Aug. 9th, 2019

skygiants: Mosca Mye, from the cover of Fly Trap (the fly in the butter)
[personal profile] sovay described the plot of The Mysterious Mr. Ross to me a couple months ago when we were talking about unusual kid's books of our childhoods, and then [personal profile] rachelmanija wrote it up; both times I was intrigued, but the book is not available in either library system to which I belong. However, I recently discovered, it is available online through the Internet Archive's library service (scanned, ironically enough, from a BPL copy that does not appear to be available anymore) so now I have read it!

The plot: twelve-year-old Felicity, whose irritable mother owns her seaside town's local B&B (and whose father has been for some time out of work), goes out to the dangerous bit of the shore when she's not supposed to, and ends up rescuing a young man from the current.

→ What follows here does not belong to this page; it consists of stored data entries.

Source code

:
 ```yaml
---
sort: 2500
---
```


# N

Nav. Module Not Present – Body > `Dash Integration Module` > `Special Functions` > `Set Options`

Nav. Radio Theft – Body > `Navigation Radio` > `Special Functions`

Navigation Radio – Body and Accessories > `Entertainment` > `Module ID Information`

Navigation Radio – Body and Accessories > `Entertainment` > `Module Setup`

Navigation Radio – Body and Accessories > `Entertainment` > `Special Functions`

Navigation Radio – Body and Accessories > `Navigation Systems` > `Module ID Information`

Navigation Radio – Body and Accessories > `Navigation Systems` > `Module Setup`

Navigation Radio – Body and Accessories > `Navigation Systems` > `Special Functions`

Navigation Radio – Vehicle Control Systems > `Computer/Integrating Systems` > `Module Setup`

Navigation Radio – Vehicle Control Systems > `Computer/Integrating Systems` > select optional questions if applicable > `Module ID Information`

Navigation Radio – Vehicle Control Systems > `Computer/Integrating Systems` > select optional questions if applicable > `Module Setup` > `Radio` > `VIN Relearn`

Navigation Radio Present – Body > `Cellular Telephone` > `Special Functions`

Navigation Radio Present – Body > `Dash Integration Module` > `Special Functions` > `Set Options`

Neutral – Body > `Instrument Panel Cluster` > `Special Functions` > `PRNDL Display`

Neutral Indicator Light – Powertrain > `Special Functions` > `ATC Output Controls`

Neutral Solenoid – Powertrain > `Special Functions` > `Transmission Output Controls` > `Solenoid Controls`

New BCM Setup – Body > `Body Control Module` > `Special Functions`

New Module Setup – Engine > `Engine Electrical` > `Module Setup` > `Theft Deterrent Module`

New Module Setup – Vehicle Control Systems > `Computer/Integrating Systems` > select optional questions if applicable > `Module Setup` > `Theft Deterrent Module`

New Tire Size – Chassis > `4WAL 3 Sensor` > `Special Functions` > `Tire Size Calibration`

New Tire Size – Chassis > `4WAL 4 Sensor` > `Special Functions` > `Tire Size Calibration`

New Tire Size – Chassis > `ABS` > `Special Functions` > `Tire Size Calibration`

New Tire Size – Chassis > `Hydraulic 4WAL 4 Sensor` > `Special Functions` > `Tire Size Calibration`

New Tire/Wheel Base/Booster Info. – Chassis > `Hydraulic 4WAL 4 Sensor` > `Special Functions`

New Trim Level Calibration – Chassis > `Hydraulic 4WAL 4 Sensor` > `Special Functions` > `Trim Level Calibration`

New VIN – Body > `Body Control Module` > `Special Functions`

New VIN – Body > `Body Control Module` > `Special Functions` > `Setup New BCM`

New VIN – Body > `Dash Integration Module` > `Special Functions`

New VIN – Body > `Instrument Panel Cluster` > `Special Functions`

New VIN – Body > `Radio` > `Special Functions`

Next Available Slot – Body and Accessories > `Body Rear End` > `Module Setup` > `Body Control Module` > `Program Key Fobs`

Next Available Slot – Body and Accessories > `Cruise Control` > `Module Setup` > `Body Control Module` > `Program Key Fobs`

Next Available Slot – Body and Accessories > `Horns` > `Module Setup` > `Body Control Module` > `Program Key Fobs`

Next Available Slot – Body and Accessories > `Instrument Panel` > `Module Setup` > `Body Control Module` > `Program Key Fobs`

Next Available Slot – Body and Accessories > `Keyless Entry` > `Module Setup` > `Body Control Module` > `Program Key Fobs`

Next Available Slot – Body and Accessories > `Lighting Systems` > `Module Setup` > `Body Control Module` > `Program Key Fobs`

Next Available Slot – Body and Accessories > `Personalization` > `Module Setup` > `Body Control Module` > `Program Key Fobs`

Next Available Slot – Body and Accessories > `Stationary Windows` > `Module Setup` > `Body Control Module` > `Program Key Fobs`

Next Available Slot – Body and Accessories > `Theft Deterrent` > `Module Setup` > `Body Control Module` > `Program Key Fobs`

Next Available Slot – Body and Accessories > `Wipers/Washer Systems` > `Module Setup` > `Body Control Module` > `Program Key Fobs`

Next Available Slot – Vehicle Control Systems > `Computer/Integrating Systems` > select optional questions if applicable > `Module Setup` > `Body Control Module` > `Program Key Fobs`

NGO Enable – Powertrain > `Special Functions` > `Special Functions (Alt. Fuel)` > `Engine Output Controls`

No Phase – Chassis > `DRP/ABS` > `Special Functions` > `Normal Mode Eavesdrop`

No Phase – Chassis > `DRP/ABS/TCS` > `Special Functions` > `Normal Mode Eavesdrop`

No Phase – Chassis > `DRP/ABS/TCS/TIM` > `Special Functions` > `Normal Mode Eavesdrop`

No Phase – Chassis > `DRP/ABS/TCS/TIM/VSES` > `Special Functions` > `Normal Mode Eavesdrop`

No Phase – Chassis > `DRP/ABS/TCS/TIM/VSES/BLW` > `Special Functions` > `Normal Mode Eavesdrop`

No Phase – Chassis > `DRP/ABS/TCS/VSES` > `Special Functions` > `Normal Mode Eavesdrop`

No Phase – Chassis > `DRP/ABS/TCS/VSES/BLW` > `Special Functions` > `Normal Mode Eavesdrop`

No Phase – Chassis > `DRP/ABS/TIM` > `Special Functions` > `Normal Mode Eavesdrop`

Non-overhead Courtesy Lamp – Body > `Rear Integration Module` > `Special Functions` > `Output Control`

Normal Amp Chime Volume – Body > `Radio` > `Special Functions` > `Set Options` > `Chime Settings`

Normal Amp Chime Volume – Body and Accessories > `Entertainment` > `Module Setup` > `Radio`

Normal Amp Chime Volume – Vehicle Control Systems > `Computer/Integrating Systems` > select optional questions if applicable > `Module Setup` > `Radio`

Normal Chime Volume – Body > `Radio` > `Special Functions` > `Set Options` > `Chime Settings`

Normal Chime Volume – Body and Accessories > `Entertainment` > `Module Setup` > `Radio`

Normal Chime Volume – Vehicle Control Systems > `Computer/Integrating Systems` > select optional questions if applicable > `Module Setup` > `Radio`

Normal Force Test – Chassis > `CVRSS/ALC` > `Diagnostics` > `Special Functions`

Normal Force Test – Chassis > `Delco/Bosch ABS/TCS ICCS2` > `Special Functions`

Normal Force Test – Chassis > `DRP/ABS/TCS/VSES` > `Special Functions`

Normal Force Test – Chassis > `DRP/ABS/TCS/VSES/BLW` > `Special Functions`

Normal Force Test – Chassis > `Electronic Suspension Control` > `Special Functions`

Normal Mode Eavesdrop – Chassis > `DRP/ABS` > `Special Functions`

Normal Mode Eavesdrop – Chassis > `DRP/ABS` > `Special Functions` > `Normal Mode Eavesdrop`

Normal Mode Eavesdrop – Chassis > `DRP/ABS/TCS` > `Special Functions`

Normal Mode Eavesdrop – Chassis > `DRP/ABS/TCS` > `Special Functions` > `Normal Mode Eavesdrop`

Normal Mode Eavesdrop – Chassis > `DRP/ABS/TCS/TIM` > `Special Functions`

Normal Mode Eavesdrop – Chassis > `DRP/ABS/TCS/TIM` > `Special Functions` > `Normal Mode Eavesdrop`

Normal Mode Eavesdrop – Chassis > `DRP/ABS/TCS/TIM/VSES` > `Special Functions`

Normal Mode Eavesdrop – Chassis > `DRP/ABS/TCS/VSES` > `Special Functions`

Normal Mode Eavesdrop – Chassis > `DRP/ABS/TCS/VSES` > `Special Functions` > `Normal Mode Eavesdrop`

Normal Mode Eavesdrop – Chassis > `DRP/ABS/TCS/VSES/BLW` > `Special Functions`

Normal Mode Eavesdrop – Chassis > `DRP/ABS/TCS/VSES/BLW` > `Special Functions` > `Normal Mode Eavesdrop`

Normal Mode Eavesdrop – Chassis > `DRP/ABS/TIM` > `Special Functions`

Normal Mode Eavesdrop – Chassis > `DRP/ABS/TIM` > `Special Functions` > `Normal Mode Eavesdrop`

The next day, the young man -- now comfortably settled at the B&B for recovery, his papers and identification having been all, tragically, washed away -- introduces himself as Mr. Albert Ross and begins ingratiating himself with Felicity's family and the townfolk, helped along somewhat by Felicity's own inflation of his story in a tempting fit of drama.

Some people, including Felicity's friend Bony, soon become suspicious of the stranger in their midst and his conveniently missing documentation and cheerfully helpless reliance on the townsfolk. Felicity's own suspicions vacillate back and forth in proportion to her desire to feel heroic, and her sense of responsibility towards both the mysterious Mr. Ross and the community to which she's brought him home; if Mr. Ross is not an unmixed good, then what does that mean for her, and her role in saving him?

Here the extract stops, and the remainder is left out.